_Data extract_:
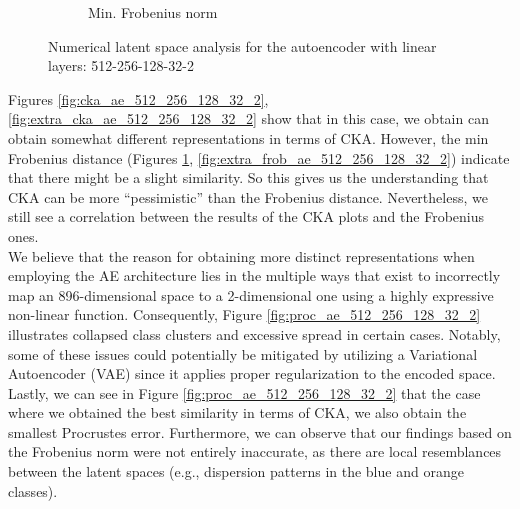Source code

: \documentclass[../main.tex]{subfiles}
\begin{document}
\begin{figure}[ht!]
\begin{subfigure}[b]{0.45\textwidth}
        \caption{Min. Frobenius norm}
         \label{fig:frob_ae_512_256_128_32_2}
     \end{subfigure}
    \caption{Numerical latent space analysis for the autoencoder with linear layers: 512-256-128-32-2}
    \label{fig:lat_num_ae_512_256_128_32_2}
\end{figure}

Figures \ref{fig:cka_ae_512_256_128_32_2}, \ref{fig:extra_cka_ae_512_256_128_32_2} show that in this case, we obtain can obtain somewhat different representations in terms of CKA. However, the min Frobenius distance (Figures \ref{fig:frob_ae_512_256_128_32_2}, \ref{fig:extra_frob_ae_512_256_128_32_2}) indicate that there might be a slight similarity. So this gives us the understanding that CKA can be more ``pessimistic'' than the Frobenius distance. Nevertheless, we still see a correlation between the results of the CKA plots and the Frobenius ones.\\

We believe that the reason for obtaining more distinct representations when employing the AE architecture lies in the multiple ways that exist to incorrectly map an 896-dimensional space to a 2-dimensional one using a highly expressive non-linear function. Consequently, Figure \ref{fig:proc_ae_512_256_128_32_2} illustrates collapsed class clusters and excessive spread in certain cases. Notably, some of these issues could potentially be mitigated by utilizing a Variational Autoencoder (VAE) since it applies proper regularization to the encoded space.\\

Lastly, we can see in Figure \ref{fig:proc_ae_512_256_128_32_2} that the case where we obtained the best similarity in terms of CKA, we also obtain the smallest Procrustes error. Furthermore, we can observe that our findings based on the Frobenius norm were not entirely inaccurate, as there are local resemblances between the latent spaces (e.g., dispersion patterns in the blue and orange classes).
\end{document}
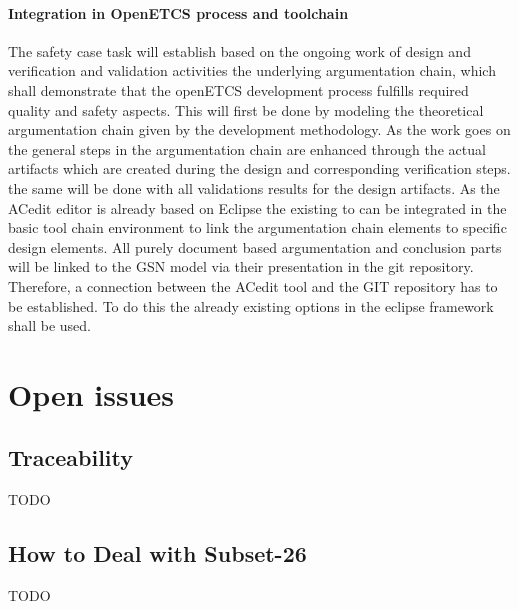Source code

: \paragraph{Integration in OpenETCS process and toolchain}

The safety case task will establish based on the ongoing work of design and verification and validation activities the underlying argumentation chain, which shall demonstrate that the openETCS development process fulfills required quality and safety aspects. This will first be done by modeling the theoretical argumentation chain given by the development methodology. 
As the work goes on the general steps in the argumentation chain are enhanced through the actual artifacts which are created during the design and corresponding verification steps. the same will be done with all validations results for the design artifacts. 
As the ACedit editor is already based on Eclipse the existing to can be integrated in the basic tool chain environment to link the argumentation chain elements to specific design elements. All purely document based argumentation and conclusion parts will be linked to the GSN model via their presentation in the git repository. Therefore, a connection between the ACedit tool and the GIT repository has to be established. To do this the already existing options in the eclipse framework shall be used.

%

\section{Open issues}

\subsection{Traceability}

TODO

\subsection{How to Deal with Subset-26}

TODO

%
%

---

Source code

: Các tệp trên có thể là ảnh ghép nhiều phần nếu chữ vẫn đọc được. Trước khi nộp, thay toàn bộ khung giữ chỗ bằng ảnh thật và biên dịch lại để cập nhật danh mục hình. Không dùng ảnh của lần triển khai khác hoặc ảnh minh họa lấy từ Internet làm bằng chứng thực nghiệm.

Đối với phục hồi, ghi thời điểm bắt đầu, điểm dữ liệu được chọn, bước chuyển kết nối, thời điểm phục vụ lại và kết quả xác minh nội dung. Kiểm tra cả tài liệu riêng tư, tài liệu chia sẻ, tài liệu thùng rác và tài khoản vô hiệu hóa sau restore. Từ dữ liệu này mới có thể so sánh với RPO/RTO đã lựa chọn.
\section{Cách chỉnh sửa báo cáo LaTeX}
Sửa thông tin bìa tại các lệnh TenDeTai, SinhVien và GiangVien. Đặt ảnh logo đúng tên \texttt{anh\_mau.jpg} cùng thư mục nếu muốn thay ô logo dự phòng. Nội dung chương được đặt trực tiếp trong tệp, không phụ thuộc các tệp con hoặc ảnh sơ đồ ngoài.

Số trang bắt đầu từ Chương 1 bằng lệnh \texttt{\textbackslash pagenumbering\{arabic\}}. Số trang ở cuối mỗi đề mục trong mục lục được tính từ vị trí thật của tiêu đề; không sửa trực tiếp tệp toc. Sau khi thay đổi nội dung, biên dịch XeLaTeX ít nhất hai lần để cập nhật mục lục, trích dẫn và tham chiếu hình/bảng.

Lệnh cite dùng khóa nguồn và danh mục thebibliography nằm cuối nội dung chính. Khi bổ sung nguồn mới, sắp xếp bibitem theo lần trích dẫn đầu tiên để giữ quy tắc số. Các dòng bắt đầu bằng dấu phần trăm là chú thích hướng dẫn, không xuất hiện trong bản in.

_Activity_:
All that is wanted is a faithful reproduction of the line above with "Số trang bắt", the line with "Lệnh cite dùng", and every line in between.

_Exercise output_:
Số trang bắt đầu từ Chương 1 bằng lệnh \texttt{\textbackslash pagenumbering\{arabic\}}. Số trang ở cuối mỗi đề mục trong mục lục được tính từ vị trí thật của tiêu đề; không sửa trực tiếp tệp toc. Sau khi thay đổi nội dung, biên dịch XeLaTeX ít nhất hai lần để cập nhật mục lục, trích dẫn và tham chiếu hình/bảng.

Lệnh cite dùng khóa nguồn và danh mục thebibliography nằm cuối nội dung chính. Khi bổ sung nguồn mới, sắp xếp bibitem theo lần trích dẫn đầu tiên để giữ quy tắc số. Các dòng bắt đầu bằng dấu phần trăm là chú thích hướng dẫn, không xuất hiện trong bản in.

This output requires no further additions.